▶ **What the task requires**:
Please repeat only the stretch of records running from the first line through the line that contains "a chessboard picture.**".

Saved data entries
=== Begin Enclosure ===
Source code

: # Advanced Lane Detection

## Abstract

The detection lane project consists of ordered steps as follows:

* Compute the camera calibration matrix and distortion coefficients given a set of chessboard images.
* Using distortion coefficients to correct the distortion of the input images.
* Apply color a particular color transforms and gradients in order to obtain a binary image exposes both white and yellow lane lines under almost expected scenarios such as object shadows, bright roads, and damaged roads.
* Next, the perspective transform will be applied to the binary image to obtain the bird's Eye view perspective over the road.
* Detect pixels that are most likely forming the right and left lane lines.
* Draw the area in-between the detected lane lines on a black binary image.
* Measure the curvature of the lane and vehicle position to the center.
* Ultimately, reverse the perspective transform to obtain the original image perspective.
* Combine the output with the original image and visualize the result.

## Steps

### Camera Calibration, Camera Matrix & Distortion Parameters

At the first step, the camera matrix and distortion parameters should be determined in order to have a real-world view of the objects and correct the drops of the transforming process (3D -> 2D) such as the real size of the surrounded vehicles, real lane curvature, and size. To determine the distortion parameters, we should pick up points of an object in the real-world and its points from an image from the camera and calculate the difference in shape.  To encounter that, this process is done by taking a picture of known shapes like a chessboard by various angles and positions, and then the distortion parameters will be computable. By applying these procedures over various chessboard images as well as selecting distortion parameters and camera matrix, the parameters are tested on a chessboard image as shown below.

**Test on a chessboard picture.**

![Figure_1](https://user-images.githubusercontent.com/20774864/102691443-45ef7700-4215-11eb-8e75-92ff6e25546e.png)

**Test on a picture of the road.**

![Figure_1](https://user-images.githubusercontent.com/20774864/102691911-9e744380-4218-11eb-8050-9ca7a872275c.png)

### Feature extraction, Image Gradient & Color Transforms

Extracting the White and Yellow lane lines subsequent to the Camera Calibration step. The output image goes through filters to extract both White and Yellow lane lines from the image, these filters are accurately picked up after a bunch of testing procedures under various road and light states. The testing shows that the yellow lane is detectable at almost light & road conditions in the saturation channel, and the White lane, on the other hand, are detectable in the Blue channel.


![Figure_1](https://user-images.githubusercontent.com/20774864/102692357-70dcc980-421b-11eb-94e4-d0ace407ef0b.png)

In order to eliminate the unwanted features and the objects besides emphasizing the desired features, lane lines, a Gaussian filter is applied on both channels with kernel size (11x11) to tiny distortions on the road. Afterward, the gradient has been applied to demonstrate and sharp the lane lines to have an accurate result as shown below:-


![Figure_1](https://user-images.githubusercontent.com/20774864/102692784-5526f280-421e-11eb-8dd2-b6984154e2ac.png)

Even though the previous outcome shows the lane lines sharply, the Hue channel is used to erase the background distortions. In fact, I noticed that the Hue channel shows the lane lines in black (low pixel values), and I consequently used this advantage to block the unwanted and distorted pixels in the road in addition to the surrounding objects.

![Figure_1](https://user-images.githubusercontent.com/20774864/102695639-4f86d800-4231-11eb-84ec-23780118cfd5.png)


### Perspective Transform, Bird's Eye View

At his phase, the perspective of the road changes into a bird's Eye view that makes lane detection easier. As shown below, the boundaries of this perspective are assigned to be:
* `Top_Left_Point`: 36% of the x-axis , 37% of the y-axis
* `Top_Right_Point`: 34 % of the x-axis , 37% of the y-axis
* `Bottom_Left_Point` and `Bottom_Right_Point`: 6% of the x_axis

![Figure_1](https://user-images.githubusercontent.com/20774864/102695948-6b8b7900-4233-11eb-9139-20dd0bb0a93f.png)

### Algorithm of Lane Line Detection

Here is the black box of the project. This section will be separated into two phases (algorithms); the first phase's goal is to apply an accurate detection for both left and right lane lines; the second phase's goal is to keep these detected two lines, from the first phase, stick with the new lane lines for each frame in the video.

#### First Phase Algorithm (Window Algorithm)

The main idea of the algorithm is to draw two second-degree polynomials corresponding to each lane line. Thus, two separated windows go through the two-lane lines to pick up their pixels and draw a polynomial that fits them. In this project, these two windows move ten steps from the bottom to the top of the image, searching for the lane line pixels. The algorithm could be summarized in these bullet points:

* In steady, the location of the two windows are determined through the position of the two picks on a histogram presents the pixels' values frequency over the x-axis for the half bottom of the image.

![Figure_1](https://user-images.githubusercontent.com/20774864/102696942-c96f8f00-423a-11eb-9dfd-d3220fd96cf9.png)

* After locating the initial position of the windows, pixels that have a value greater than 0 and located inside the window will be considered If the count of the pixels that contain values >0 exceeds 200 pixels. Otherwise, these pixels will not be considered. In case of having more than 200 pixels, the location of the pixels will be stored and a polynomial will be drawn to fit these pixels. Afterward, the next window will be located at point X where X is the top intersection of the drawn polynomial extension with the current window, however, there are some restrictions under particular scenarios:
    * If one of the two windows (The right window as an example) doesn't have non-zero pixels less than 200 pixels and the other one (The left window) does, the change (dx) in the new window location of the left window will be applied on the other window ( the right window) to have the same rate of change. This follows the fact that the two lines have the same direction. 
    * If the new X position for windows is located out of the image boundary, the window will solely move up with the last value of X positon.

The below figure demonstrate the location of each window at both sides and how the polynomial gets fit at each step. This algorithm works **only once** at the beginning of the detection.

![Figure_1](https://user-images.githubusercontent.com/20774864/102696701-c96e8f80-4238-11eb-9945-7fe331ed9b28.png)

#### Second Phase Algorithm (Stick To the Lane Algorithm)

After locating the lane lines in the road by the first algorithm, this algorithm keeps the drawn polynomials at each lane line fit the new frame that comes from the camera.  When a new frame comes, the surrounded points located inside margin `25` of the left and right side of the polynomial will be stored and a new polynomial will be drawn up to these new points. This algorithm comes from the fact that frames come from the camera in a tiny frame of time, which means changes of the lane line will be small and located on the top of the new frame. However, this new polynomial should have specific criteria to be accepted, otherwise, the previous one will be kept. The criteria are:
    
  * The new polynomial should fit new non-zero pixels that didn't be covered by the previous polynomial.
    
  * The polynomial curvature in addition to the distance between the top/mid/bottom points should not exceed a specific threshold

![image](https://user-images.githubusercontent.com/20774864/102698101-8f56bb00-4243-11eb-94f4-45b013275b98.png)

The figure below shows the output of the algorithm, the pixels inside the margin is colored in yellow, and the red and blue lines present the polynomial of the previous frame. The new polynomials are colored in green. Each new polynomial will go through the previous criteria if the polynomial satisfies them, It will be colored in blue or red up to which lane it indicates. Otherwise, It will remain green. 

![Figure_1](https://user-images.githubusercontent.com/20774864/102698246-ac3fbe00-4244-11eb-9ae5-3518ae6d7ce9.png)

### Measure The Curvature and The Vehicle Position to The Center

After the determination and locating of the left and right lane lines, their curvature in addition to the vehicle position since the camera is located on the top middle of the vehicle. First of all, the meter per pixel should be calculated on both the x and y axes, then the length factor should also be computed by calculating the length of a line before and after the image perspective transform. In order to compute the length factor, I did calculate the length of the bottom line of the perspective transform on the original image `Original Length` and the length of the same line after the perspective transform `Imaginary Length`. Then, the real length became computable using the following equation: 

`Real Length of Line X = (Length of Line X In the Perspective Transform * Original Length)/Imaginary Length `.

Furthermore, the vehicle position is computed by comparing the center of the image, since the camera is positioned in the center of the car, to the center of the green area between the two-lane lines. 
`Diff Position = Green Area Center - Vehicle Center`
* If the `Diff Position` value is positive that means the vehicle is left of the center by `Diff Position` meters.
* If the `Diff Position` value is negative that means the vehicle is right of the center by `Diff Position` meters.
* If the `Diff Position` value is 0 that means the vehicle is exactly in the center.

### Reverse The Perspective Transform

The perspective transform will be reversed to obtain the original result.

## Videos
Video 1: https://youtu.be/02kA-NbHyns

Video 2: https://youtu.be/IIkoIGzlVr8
=== End Enclosure ===
▶ **Response below**:
Source code

: # Advanced Lane Detection

## Abstract

The detection lane project consists of ordered steps as follows:

* Compute the camera calibration matrix and distortion coefficients given a set of chessboard images.
* Using distortion coefficients to correct the distortion of the input images.
* Apply color a particular color transforms and gradients in order to obtain a binary image exposes both white and yellow lane lines under almost expected scenarios such as object shadows, bright roads, and damaged roads.
* Next, the perspective transform will be applied to the binary image to obtain the bird's Eye view perspective over the road.
* Detect pixels that are most likely forming the right and left lane lines.
* Draw the area in-between the detected lane lines on a black binary image.
* Measure the curvature of the lane and vehicle position to the center.
* Ultimately, reverse the perspective transform to obtain the original image perspective.
* Combine the output with the original image and visualize the result.

## Steps

### Camera Calibration, Camera Matrix & Distortion Parameters

At the first step, the camera matrix and distortion parameters should be determined in order to have a real-world view of the objects and correct the drops of the transforming process (3D -> 2D) such as the real size of the surrounded vehicles, real lane curvature, and size. To determine the distortion parameters, we should pick up points of an object in the real-world and its points from an image from the camera and calculate the difference in shape.  To encounter that, this process is done by taking a picture of known shapes like a chessboard by various angles and positions, and then the distortion parameters will be computable. By applying these procedures over various chessboard images as well as selecting distortion parameters and camera matrix, the parameters are tested on a chessboard image as shown below.

**Test on a chessboard picture.**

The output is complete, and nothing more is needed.